*** Opening Data listing ***

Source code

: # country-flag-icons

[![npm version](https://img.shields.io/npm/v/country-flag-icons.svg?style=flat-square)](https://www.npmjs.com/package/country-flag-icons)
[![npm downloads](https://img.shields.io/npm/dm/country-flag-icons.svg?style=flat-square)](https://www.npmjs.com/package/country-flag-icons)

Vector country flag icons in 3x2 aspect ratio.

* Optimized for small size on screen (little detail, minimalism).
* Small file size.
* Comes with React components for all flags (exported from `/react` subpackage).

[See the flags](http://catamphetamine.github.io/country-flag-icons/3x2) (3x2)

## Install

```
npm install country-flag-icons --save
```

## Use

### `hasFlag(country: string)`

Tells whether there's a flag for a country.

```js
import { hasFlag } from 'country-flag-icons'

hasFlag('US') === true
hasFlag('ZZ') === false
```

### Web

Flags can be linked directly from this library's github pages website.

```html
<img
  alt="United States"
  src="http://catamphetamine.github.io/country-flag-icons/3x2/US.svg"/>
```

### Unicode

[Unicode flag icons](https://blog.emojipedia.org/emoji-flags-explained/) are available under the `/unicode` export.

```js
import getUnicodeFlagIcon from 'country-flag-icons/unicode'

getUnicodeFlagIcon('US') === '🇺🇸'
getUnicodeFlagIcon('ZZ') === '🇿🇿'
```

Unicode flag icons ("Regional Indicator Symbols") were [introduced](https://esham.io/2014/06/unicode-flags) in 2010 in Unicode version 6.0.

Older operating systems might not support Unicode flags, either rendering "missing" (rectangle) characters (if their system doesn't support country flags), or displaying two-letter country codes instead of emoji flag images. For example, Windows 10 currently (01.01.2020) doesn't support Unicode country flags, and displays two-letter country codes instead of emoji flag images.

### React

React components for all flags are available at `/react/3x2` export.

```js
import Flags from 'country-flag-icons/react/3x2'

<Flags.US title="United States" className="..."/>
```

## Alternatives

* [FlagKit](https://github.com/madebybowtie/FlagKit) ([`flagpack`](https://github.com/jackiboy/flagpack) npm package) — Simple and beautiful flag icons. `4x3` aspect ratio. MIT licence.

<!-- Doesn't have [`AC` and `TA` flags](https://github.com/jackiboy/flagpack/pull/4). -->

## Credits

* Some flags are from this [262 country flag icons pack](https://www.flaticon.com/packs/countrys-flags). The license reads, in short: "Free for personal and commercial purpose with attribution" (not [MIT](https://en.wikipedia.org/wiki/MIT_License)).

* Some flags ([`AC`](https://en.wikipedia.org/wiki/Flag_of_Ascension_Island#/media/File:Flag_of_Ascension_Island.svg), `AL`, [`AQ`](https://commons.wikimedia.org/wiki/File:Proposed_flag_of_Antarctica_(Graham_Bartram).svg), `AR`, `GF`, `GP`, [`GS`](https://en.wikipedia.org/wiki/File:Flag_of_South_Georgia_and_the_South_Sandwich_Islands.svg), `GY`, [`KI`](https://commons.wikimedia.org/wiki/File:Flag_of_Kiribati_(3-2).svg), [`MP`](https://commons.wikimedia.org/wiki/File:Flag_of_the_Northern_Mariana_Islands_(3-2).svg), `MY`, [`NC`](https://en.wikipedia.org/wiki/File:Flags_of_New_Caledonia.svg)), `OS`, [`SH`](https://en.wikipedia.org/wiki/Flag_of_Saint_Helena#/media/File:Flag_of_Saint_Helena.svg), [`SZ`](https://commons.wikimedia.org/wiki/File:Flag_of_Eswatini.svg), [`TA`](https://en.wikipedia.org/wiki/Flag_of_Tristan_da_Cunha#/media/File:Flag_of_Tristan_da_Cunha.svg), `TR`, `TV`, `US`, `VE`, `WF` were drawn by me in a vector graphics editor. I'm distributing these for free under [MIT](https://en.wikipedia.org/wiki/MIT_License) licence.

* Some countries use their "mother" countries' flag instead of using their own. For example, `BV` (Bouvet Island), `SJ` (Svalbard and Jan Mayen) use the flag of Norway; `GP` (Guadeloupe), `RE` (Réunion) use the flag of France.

*** Closing Data listing ***

- What the exercise asks: Word for word, transcribe the data shown above.

- Your response:
Source code

: # country-flag-icons

[![npm version](https://img.shields.io/npm/v/country-flag-icons.svg?style=flat-square)](https://www.npmjs.com/package/country-flag-icons)
[![npm downloads](https://img.shields.io/npm/dm/country-flag-icons.svg?style=flat-square)](https://www.npmjs.com/package/country-flag-icons)

Vector country flag icons in 3x2 aspect ratio.

* Optimized for small size on screen (little detail, minimalism).
* Small file size.
* Comes with React components for all flags (exported from `/react` subpackage).

[See the flags](http://catamphetamine.github.io/country-flag-icons/3x2) (3x2)

## Install

```
npm install country-flag-icons --save
```

## Use

### `hasFlag(country: string)`

Tells whether there's a flag for a country.

```js
import { hasFlag } from 'country-flag-icons'

hasFlag('US') === true
hasFlag('ZZ') === false
```

### Web

Flags can be linked directly from this library's github pages website.

```html
<img
  alt="United States"
  src="http://catamphetamine.github.io/country-flag-icons/3x2/US.svg"/>
```

### Unicode

[Unicode flag icons](https://blog.emojipedia.org/emoji-flags-explained/) are available under the `/unicode` export.

```js
import getUnicodeFlagIcon from 'country-flag-icons/unicode'

getUnicodeFlagIcon('US') === '🇺🇸'
getUnicodeFlagIcon('ZZ') === '🇿🇿'
```

Unicode flag icons ("Regional Indicator Symbols") were [introduced](https://esham.io/2014/06/unicode-flags) in 2010 in Unicode version 6.0.

Older operating systems might not support Unicode flags, either rendering "missing" (rectangle) characters (if their system doesn't support country flags), or displaying two-letter country codes instead of emoji flag images. For example, Windows 10 currently (01.01.2020) doesn't support Unicode country flags, and displays two-letter country codes instead of emoji flag images.

### React

React components for all flags are available at `/react/3x2` export.

```js
import Flags from 'country-flag-icons/react/3x2'

<Flags.US title="United States" className="..."/>
```

## Alternatives

* [FlagKit](https://github.com/madebybowtie/FlagKit) ([`flagpack`](https://github.com/jackiboy/flagpack) npm package) — Simple and beautiful flag icons. `4x3` aspect ratio. MIT licence.

<!-- Doesn't have [`AC` and `TA` flags](https://github.com/jackiboy/flagpack/pull/4). -->

## Credits

* Some flags are from this [262 country flag icons pack](https://www.flaticon.com/packs/countrys-flags). The license reads, in short: "Free for personal and commercial purpose with attribution" (not [MIT](https://en.wikipedia.org/wiki/MIT_License)).

* Some flags ([`AC`](https://en.wikipedia.org/wiki/Flag_of_Ascension_Island#/media/File:Flag_of_Ascension_Island.svg), `AL`, [`AQ`](https://commons.wikimedia.org/wiki/File:Proposed_flag_of_Antarctica_(Graham_Bartram).svg), `AR`, `GF`, `GP`, [`GS`](https://en.wikipedia.org/wiki/File:Flag_of_South_Georgia_and_the_South_Sandwich_Islands.svg), `GY`, [`KI`](https://commons.wikimedia.org/wiki/File:Flag_of_Kiribati_(3-2).svg), [`MP`](https://commons.wikimedia.org/wiki/File:Flag_of_the_Northern_Mariana_Islands_(3-2).svg), `MY`, [`NC`](https://en.wikipedia.org/wiki/File:Flags_of_New_Caledonia.svg)), `OS`, [`SH`](https://en.wikipedia.org/wiki/Flag_of_Saint_Helena#/media/File:Flag_of_Saint_Helena.svg), [`SZ`](https://commons.wikimedia.org/wiki/File:Flag_of_Eswatini.svg), [`TA`](https://en.wikipedia.org/wiki/Flag_of_Tristan_da_Cunha#/media/File:Flag_of_Tristan_da_Cunha.svg), `TR`, `TV`, `US`, `VE`, `WF` were drawn by me in a vector graphics editor. I'm distributing these for free under [MIT](https://en.wikipedia.org/wiki/MIT_License) licence.

* Some countries use their "mother" countries' flag instead of using their own. For example, `BV` (Bouvet Island), `SJ` (Svalbard and Jan Mayen) use the flag of Norway; `GP` (Guadeloupe), `RE` (Réunion) use the flag of France.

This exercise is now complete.